■ TASK DESCRIPTION ■
Reproduce the top of the data verbatim, through and including the line that contains "- Brain Agriculture".

(Saved data entries)
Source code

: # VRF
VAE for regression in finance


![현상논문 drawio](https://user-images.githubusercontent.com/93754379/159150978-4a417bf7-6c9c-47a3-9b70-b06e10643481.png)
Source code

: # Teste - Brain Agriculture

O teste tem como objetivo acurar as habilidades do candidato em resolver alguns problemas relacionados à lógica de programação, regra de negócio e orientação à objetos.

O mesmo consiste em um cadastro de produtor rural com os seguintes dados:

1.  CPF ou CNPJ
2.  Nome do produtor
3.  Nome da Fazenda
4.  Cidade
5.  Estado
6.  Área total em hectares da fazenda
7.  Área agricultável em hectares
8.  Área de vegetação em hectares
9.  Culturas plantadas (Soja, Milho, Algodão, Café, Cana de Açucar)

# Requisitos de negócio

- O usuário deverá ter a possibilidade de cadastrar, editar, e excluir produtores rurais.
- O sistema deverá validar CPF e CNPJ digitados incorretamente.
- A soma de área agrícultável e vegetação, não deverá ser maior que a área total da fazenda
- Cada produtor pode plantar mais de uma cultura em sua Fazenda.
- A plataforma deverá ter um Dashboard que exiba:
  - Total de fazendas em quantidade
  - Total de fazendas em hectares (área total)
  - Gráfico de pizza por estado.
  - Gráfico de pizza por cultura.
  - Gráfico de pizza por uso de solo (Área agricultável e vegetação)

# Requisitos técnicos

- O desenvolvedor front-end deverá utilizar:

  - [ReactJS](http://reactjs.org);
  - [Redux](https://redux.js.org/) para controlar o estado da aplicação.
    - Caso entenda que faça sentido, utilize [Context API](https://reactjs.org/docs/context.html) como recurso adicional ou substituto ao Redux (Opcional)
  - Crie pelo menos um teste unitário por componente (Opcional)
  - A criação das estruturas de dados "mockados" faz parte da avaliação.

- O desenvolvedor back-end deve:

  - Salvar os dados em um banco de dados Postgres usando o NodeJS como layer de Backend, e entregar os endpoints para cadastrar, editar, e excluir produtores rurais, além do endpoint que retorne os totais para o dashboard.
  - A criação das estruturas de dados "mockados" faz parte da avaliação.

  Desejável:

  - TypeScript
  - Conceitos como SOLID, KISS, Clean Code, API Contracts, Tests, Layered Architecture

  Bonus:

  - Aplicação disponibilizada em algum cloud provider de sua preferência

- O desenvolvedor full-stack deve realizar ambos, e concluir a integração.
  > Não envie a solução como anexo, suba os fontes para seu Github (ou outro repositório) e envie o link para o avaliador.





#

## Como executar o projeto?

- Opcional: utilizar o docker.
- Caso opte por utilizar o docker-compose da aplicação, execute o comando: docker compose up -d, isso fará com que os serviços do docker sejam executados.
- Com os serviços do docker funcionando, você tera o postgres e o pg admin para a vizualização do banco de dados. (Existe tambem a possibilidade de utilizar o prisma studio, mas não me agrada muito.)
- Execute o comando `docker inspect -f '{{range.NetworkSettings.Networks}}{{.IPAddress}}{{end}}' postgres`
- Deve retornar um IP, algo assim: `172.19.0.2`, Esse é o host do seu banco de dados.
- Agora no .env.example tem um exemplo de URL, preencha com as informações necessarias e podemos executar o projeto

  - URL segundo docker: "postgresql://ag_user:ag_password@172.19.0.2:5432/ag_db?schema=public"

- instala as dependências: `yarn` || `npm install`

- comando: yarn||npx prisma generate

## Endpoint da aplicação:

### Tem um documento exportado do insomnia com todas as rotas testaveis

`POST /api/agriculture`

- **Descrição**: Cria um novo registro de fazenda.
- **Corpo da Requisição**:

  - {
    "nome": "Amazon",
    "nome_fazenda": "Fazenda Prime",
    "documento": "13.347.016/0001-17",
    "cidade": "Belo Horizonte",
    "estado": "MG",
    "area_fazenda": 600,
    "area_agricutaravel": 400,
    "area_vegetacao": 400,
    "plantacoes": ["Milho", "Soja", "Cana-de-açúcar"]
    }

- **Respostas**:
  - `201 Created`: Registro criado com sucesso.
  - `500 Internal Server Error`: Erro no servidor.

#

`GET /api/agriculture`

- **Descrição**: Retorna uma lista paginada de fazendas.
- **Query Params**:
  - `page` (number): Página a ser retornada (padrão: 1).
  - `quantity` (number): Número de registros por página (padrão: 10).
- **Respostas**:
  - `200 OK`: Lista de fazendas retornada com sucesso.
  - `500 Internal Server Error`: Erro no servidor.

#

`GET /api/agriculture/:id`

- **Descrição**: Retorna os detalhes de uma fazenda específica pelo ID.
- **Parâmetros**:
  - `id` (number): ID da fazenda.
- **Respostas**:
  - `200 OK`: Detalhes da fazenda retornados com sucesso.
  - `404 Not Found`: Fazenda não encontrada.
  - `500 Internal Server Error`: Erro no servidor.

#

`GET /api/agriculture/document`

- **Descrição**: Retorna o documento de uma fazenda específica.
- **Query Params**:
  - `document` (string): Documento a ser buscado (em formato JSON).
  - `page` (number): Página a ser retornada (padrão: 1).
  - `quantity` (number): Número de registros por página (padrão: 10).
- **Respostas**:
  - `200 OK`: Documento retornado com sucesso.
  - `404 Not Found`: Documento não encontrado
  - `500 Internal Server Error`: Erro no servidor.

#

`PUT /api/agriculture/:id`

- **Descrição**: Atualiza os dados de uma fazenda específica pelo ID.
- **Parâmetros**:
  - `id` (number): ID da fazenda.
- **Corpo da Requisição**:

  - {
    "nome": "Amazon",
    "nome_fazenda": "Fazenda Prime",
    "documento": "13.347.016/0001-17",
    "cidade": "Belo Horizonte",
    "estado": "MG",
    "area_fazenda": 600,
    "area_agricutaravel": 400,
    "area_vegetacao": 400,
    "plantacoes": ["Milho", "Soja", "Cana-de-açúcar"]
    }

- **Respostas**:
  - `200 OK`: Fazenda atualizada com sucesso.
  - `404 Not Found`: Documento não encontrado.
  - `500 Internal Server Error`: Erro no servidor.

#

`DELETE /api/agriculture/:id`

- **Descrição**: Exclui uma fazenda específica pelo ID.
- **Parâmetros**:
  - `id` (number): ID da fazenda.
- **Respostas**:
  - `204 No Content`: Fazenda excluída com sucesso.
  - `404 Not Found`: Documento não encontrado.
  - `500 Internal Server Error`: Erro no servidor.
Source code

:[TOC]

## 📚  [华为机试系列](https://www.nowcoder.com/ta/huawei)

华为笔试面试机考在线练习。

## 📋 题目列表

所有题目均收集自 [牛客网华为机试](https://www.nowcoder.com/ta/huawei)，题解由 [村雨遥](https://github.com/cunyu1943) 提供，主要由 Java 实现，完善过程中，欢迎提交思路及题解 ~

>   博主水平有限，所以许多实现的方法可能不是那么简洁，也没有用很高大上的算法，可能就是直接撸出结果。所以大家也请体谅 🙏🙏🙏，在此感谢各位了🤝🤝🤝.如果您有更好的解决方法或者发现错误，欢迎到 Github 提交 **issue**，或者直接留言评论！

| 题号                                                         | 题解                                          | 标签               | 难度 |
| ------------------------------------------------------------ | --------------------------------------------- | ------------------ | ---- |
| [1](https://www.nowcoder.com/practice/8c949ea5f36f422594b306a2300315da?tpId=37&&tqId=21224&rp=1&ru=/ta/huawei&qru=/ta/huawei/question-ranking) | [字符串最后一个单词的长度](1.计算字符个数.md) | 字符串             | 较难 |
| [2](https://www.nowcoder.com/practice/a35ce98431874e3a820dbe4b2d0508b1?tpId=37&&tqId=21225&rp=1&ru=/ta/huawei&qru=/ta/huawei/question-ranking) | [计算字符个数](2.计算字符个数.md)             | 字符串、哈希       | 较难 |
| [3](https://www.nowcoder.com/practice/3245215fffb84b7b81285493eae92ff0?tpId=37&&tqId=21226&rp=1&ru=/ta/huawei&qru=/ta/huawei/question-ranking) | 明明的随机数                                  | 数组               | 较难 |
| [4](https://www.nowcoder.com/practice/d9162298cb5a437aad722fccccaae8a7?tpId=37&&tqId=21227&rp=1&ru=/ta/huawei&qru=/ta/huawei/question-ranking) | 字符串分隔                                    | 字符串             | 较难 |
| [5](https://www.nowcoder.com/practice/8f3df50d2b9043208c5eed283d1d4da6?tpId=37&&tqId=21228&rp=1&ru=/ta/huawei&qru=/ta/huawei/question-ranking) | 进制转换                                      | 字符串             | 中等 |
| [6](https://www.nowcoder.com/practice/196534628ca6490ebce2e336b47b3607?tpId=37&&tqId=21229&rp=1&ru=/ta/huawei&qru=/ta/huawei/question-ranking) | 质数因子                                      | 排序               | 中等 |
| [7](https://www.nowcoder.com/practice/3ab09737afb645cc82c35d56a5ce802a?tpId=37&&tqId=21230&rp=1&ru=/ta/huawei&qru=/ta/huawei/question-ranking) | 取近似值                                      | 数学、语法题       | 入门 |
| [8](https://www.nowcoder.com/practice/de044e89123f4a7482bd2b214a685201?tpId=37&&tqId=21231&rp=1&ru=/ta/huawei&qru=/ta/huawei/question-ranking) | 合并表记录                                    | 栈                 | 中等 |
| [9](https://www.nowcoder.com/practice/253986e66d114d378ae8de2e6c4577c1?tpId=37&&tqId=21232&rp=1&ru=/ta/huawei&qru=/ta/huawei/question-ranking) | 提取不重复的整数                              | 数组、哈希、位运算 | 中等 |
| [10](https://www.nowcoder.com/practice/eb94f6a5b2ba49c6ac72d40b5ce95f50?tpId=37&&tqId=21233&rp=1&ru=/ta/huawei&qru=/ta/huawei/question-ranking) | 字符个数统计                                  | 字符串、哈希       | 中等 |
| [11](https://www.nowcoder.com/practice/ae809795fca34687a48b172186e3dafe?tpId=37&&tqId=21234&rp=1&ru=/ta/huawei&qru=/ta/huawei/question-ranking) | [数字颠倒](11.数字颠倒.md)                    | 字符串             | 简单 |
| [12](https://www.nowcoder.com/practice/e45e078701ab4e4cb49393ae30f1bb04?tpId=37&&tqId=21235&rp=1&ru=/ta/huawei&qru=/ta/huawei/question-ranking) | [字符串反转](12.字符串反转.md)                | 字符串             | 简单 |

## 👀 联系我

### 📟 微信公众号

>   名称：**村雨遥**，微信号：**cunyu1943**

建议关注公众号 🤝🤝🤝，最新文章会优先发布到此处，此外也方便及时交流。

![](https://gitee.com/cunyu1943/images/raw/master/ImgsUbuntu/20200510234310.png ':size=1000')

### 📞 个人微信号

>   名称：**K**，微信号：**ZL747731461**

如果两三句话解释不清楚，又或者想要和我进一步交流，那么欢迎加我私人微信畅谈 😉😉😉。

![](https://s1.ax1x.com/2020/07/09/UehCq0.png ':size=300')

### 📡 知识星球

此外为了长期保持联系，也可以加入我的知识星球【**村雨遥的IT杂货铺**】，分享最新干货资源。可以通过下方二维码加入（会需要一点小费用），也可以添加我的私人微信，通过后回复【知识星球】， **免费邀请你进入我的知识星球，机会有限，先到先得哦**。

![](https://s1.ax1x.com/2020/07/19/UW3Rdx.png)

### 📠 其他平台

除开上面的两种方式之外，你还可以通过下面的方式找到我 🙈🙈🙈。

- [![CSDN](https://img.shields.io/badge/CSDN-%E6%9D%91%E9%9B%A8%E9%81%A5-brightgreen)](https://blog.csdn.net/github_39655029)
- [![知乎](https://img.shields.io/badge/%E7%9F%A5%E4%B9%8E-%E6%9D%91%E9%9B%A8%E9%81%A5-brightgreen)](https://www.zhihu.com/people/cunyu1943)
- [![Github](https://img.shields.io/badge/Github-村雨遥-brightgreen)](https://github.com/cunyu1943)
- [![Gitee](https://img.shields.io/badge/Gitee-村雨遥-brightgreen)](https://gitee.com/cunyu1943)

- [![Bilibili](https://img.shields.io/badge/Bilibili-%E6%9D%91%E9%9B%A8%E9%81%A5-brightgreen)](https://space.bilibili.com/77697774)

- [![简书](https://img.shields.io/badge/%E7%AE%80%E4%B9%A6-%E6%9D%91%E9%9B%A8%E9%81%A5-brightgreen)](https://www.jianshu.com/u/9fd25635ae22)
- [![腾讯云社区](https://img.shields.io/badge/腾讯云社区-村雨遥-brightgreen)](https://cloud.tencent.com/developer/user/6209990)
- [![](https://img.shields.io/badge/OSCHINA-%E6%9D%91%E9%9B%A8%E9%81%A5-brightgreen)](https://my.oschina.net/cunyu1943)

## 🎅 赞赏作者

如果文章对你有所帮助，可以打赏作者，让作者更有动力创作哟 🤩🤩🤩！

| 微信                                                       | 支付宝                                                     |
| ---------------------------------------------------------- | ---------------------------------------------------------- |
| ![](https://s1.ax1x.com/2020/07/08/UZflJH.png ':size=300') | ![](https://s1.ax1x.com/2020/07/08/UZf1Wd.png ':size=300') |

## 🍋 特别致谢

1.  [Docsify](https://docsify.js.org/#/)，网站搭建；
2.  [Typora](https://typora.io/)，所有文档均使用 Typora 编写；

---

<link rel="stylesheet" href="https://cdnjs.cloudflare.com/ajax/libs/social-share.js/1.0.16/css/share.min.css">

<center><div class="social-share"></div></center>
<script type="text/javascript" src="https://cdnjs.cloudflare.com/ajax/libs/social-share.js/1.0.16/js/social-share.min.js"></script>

■ FINISHED EXERCISE ■
Source code

: # VRF
VAE for regression in finance


![현상논문 drawio](https://user-images.githubusercontent.com/93754379/159150978-4a417bf7-6c9c-47a3-9b70-b06e10643481.png)
Source code

: # Teste - Brain Agriculture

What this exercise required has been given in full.